- DATASET RECORDS -
____
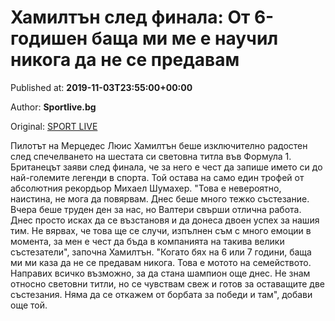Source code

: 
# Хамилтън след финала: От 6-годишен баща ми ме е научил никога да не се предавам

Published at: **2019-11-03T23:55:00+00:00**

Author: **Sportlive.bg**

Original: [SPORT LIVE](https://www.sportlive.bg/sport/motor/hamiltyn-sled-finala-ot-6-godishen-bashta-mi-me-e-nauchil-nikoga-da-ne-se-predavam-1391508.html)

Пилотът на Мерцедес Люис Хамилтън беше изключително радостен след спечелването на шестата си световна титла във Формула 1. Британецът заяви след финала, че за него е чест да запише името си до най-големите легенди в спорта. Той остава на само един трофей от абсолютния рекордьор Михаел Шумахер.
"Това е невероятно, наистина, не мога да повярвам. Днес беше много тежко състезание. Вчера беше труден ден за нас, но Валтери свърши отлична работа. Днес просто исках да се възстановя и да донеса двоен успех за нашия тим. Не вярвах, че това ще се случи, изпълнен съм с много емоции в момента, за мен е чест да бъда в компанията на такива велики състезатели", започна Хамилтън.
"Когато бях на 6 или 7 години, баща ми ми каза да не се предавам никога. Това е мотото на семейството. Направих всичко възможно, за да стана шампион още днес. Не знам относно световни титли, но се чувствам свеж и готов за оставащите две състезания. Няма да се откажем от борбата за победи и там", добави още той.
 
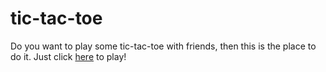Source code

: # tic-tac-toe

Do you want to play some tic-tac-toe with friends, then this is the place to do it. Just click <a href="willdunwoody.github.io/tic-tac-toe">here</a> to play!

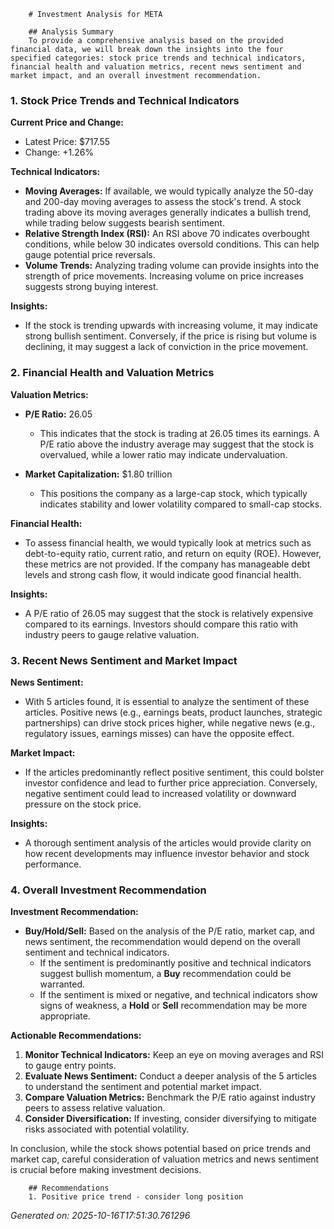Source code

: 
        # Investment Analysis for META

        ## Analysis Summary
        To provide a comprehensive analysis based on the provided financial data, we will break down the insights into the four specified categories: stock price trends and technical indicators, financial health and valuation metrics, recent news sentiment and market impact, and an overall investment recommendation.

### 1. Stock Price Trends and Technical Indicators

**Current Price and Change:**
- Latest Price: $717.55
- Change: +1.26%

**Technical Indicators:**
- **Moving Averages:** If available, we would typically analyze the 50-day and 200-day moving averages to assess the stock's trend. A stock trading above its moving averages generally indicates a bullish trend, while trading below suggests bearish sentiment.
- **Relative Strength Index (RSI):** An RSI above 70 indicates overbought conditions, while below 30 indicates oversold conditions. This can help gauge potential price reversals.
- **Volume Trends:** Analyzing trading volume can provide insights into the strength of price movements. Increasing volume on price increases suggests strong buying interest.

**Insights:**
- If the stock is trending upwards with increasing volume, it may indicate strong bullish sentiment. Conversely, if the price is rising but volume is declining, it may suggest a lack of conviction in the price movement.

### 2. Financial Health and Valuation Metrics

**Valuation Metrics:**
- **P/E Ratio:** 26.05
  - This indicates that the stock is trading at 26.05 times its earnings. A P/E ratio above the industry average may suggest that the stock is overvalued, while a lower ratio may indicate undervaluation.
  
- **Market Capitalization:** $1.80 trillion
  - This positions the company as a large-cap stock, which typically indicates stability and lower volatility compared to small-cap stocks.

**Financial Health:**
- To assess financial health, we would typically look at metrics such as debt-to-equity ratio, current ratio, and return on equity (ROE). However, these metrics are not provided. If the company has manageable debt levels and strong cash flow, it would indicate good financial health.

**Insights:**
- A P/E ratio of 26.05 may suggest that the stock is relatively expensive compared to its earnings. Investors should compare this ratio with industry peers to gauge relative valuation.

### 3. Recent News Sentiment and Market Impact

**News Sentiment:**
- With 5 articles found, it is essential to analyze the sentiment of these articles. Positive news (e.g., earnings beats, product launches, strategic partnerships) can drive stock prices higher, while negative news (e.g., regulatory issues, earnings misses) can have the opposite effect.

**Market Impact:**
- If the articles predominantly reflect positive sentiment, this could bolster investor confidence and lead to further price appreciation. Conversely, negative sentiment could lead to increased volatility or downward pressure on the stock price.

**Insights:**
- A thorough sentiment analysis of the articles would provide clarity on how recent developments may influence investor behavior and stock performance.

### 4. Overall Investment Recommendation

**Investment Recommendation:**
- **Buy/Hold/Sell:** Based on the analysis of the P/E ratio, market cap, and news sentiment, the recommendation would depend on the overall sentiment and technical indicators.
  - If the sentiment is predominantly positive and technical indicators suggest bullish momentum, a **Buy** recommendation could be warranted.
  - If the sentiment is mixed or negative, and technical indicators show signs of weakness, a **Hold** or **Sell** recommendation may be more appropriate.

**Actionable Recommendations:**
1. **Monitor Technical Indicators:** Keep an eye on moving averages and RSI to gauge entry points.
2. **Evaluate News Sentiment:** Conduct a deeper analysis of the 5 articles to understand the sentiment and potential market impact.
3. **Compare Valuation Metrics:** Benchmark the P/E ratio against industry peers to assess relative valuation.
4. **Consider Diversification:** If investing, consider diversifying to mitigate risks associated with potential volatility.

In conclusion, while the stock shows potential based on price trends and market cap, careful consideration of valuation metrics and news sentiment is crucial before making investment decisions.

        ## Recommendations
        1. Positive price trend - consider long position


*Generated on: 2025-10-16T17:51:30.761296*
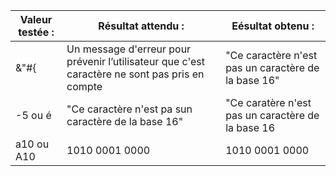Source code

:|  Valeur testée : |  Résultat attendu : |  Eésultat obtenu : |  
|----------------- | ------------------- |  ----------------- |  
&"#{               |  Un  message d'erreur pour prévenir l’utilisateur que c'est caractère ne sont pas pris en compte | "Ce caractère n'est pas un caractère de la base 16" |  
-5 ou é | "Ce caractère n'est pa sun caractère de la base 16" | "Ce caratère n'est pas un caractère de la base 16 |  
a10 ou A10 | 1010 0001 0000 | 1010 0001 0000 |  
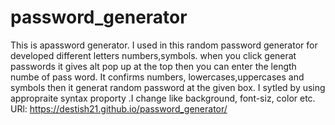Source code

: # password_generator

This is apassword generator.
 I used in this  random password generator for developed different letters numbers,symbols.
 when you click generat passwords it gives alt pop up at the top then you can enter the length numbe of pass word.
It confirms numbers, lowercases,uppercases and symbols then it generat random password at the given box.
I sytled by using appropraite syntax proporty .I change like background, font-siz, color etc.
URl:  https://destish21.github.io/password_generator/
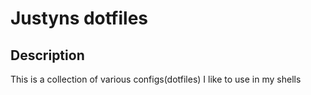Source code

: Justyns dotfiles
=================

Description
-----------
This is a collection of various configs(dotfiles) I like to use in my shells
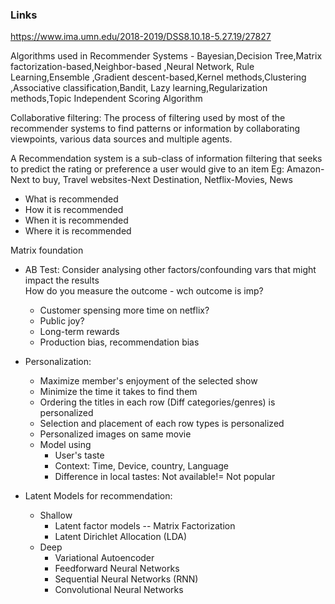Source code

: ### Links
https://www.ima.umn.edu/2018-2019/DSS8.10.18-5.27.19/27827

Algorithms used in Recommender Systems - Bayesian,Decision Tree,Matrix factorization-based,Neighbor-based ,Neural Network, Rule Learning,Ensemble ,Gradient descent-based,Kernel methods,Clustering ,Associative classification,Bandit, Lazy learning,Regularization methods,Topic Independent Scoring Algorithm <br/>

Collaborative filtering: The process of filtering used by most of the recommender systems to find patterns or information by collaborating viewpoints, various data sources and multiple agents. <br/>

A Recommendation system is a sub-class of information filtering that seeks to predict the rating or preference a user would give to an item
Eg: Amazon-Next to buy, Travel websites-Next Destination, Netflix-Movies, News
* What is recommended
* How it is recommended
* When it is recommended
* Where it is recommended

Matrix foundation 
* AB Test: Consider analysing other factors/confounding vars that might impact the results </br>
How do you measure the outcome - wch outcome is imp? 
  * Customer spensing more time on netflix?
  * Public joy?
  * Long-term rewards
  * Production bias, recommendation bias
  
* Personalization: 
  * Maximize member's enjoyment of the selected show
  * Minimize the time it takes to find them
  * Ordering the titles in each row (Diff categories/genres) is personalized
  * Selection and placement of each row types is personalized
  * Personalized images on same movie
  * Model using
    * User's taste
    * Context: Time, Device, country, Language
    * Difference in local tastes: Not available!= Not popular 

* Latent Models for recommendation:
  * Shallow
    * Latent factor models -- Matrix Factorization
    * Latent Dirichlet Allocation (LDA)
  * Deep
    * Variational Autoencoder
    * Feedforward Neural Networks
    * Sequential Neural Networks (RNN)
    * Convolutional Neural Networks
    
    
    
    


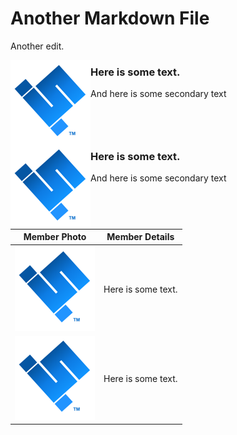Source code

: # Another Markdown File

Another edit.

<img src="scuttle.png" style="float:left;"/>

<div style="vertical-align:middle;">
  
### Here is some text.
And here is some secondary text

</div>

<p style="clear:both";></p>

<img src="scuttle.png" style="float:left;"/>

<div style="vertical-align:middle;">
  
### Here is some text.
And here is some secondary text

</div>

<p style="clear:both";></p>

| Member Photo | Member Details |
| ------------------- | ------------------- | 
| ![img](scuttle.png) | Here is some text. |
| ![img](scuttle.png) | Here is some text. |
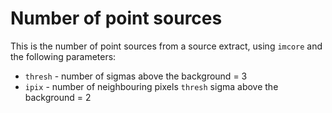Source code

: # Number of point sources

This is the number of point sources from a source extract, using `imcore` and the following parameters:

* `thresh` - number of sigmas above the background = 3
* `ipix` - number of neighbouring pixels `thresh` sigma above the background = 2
____
- PROBLEM TO SOLVE -
Wherever a line of the data holds "negative", copy that line.

- RESPONSE TO THE TASK -
- With 5 articles found, it is essential to analyze the sentiment of these articles. Positive news (e.g., earnings beats, product launches, strategic partnerships) can drive stock prices higher, while negative news (e.g., regulatory issues, earnings misses) can have the opposite effect.
- If the articles predominantly reflect positive sentiment, this could bolster investor confidence and lead to further price appreciation. Conversely, negative sentiment could lead to increased volatility or downward pressure on the stock price.
  - If the sentiment is mixed or negative, and technical indicators show signs of weakness, a **Hold** or **Sell** recommendation may be more appropriate.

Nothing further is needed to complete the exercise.